MATERIAL FOR THE TASK Start Marker

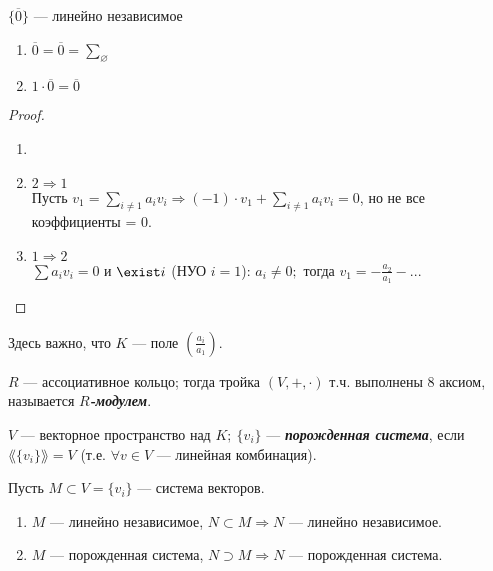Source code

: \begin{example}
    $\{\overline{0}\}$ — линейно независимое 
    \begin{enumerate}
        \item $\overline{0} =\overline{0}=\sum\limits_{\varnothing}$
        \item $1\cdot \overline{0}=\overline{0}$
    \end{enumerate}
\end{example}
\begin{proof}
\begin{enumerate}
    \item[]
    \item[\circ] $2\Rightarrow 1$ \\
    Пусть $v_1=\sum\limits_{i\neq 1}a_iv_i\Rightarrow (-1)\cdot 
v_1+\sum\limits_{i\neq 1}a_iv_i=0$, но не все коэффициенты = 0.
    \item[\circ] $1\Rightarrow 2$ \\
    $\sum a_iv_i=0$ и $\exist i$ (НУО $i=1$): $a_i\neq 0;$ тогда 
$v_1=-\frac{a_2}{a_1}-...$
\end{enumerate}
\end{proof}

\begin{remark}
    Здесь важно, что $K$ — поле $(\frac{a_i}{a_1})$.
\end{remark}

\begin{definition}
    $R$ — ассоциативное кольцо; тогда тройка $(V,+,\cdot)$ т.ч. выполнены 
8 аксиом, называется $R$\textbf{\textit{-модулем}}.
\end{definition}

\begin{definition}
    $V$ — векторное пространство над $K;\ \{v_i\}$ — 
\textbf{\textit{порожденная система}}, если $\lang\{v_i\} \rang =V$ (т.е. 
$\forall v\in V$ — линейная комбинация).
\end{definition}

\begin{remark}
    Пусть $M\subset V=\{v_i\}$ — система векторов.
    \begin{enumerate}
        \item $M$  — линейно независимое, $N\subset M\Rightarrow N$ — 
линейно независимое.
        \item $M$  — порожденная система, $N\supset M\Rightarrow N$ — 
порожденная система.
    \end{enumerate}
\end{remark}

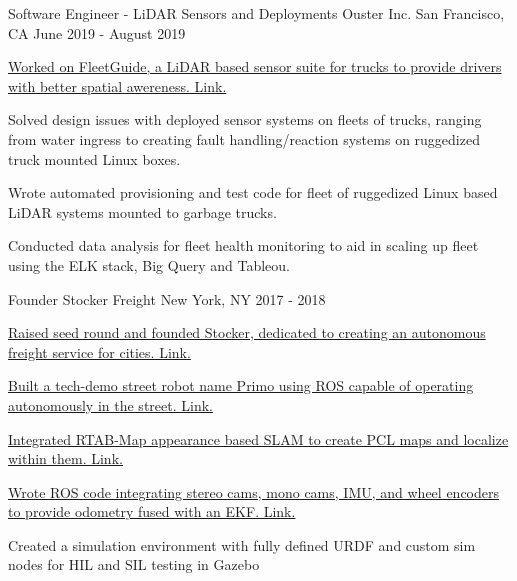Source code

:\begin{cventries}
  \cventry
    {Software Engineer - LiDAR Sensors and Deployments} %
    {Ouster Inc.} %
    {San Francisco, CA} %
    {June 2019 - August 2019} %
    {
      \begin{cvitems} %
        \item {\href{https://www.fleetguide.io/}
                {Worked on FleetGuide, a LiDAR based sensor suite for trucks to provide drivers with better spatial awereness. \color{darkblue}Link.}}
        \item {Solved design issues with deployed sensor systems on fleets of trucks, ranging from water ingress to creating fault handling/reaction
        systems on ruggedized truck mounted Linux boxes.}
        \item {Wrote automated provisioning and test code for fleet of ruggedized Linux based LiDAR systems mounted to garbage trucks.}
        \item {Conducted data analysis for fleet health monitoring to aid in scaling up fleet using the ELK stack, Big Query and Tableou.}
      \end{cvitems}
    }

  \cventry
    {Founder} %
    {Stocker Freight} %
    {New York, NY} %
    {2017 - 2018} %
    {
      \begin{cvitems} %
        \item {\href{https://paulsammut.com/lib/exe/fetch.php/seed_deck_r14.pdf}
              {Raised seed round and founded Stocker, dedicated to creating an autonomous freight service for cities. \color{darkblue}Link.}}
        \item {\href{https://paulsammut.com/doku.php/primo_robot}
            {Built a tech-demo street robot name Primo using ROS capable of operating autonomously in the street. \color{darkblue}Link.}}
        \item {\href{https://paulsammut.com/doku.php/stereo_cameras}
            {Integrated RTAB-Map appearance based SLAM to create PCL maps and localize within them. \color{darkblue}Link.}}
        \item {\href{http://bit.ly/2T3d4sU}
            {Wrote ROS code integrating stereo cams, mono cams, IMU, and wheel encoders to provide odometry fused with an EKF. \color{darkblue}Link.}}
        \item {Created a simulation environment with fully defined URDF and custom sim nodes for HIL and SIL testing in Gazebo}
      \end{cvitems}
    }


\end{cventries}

MATERIAL FOR THE TASK End Marker
MATERIAL FOR THE TASK Start Marker

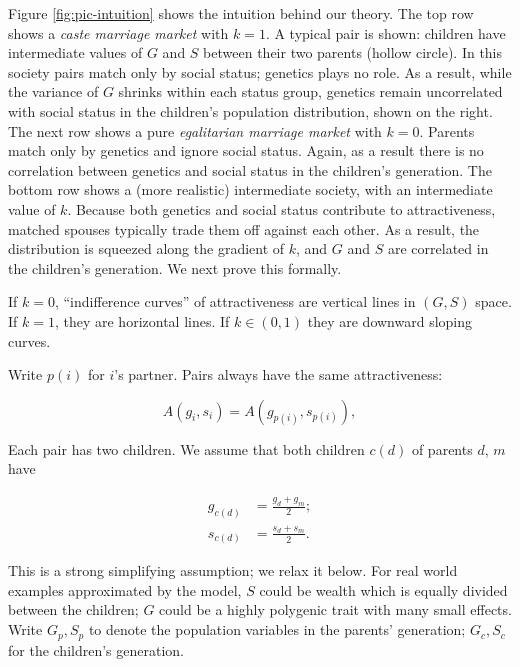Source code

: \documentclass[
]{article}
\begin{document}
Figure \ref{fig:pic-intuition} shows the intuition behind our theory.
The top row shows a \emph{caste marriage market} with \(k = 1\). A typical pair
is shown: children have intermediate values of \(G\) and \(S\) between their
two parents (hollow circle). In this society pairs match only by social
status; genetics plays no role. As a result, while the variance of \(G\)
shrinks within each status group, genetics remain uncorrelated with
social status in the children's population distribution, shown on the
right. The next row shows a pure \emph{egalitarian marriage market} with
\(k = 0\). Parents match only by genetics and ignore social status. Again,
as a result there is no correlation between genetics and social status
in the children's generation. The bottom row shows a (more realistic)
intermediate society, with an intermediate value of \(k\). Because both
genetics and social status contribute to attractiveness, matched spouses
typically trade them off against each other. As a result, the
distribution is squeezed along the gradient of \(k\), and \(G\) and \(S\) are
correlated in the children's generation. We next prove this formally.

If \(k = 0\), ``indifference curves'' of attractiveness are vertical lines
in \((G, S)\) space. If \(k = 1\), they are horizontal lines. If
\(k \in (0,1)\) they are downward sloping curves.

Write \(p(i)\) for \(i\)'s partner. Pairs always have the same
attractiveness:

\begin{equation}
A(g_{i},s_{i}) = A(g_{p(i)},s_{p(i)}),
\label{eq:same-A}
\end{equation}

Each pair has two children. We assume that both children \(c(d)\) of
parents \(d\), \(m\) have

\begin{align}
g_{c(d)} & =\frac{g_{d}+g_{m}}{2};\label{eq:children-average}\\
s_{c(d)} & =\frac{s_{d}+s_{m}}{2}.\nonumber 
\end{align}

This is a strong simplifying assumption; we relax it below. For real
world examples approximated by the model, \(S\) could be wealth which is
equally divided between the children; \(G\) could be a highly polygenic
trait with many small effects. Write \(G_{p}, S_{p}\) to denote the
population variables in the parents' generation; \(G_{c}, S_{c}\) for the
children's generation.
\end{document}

MATERIAL FOR THE TASK End Marker

■ EXERCISE DESCRIPTION ■
Return only the lines between the one holding "RTAB-Map appearance based" and the one holding "ROS code integrating", inclusive, exactly as they appear above.

■ YOUR SOLUTION ■
            {Integrated RTAB-Map appearance based SLAM to create PCL maps and localize within them. \color{darkblue}Link.}}
        \item {\href{http://bit.ly/2T3d4sU}
            {Wrote ROS code integrating stereo cams, mono cams, IMU, and wheel encoders to provide odometry fused with an EKF. \color{darkblue}Link.}}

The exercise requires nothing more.